In the entries below, find the lines with the word "important" and copy them.

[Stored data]
┌────────

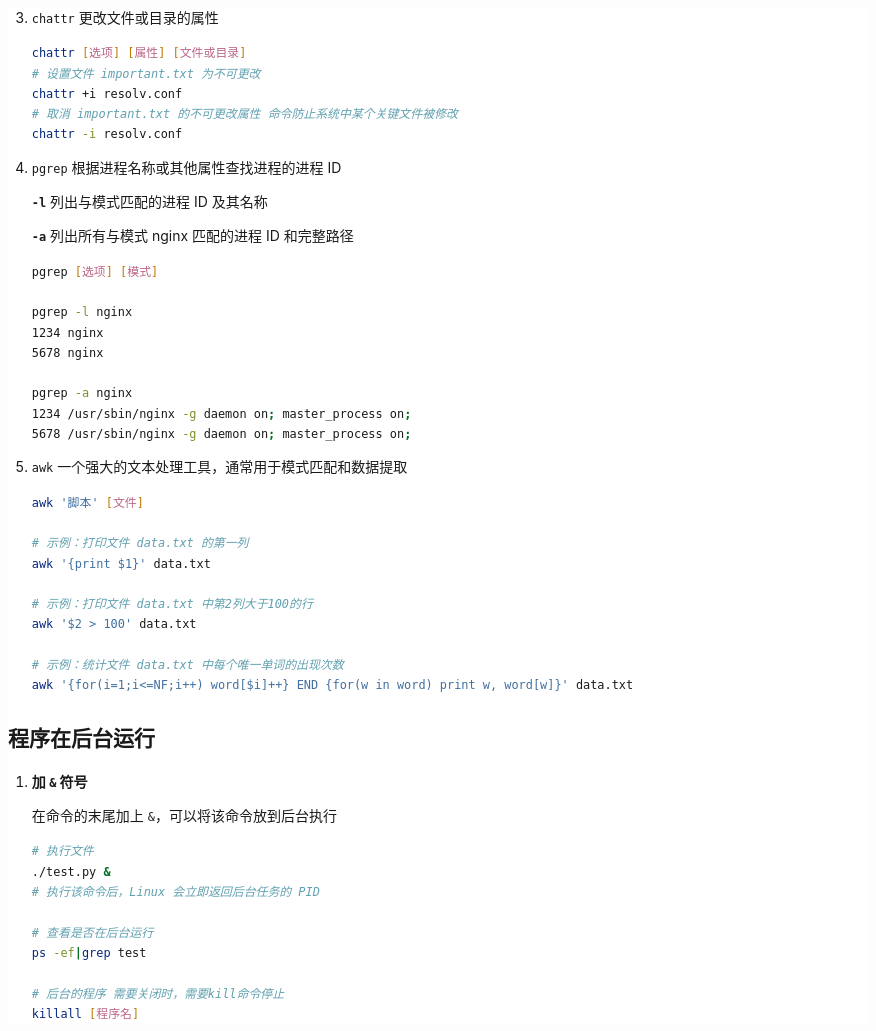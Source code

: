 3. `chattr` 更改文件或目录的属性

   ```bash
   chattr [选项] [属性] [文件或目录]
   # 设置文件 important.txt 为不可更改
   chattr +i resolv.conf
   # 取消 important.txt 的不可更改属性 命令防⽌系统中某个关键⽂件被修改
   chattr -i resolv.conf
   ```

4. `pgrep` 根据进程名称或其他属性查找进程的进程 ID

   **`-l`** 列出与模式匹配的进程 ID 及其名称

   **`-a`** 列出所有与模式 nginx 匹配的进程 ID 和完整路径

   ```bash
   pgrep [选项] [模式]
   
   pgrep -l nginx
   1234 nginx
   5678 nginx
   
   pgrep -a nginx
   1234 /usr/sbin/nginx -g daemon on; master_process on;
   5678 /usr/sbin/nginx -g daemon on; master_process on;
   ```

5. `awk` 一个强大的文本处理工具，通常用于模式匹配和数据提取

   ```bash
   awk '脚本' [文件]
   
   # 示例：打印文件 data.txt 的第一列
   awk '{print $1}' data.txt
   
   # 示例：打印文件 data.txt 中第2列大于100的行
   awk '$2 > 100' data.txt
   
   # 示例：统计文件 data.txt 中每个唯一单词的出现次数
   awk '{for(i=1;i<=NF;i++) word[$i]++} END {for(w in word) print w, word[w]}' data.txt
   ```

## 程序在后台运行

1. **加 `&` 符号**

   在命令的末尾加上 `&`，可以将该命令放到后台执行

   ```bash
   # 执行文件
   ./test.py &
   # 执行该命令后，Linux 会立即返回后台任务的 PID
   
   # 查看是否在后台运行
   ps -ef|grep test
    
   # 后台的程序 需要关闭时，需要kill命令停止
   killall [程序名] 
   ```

└────────

RESULT FOR THIS EXERCISE:
   # 设置文件 important.txt 为不可更改
   # 取消 important.txt 的不可更改属性 命令防⽌系统中某个关键⽂件被修改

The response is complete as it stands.